Preserving and protecting man made and natural assets.

Allowing people to better enjoy the water.

Helping citizens better understand the park and all it has to offer.

Improve Fairmount park for all residents, starting with the near neighbors.

Make the park safer and more accessible for people walking and biking’ reduce the emphasis on people driving.

While there were many common wishes among the more than 350 people who participated in the sessions, there were also geographical differences in hopes for the park’s future.

“The biggest difference was those who live and work in neighborhoods adjacent to the park are keenly interested in economic development and education opportunities the park could (provide) for nearby residents,” said Praxis senior planner Andrew Goodman.

They also want improved physical connections between their neighborhoods and the park – some of which used to exist, but were closed or changed in recent decades when the park entered a period of disinvestment.

Sokoloff noted that people who live near the park want an easily accessed source for park happenings not just so they can participate, but so they prepare for potential inconveniences.

“In the neighborhoods, there’s also a concern they are going to wake up one day, find out a major event – like a boating event or a race – that’s going to make it impossible for them to go from point a to point b,” he said.

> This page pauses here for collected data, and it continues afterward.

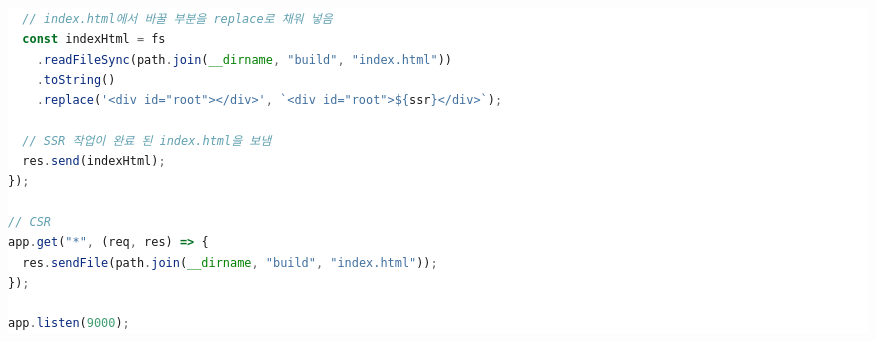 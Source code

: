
 ```js
  // index.html에서 바꿀 부분을 replace로 채워 넣음
  const indexHtml = fs
    .readFileSync(path.join(__dirname, "build", "index.html"))
    .toString()
    .replace('<div id="root"></div>', `<div id="root">${ssr}</div>`);

  // SSR 작업이 완료 된 index.html을 보냄
  res.send(indexHtml);
});

// CSR
app.get("*", (req, res) => {
  res.sendFile(path.join(__dirname, "build", "index.html"));
});

app.listen(9000);
```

During one part of the input sessions, participants were asked to reminisce about things they used to do in the park, and wish they still could.

Residents of Strawberry Mansion spoke of running, walking and camping with Scout troops around the reservoir just across 33rd Street from their neighborhoods. But then years ago, a fence went up that keeps people away from the reservoir and makes access from that neighborhood difficult. It was partly due to reduced interest in the park, but also related to a drowning, Goodman said.

The Audubon Society and Outward Bound propose a bird sanctuary around a nearby reservoir that is no longer used for drinking water, but current plans call for paid admission to the sanctuary. There is concern that not all residents will be able to afford the admission, and so they would be left out of new park activity within their own neighborhood.

Will the recommendations include access to the 33rd Street Reservoir?

The events of 9/11 make it unlikely that the water department would allow people to physically get in the water again, Goodman said. But recommendations will address changes to the “edge” between Strawberry Mansion and the park to better knit the neighborhood with the park. “This is a very important piece of our water infrastructure, and we don’t want to do anything to compromise that. But it can be more park-like in appearance and programming, and more integrated into the neighborhood, instead of a barrier” to park access.

Those who live in other parts of the city were generally, but not exclusively, more focused on activities along the drives than within the park itself.

Participants in a group session PlanPhilly observed last week at Lloyd Hall fondly remembered being able to rent canoes and other small watercraft at a public boathouse, and hoped to bring that back. Some spoke of the need to preserve the park’s older structures, including an old bridge.

A representative of the Northeast Roadrunners club said it was frustrating to receive parking tickets for exceeding the time limit at a meter, when it takes most people more than the allotted time to complete a run. He suggested extending the time. Another participant noted a longer time would mean fewer people get to use that parking place each day.

Several cyclists said the city should do more for people who are getting to and around the park by means other than the automobile.

Participants lamented the lack of a substantial police or security presence within the park, and some fondly remembered when it had its own batch of officers.

Others wished for a place to swim in the river, and several expressed a desire that the future park not be “over-planned,” but maintain some of its natural wildness.

In addition to the public input sessions, PennPraxis spent the summer interviewing leaders from more than 80 civic and other organizations. Praxis is now combing through all of this information to craft recommendations, with a Spring 2014 target for completion. Those recommendations will include both short- and longer-term items, with the goal of translating park-user ideas and desires into suggested actions, Goodman said.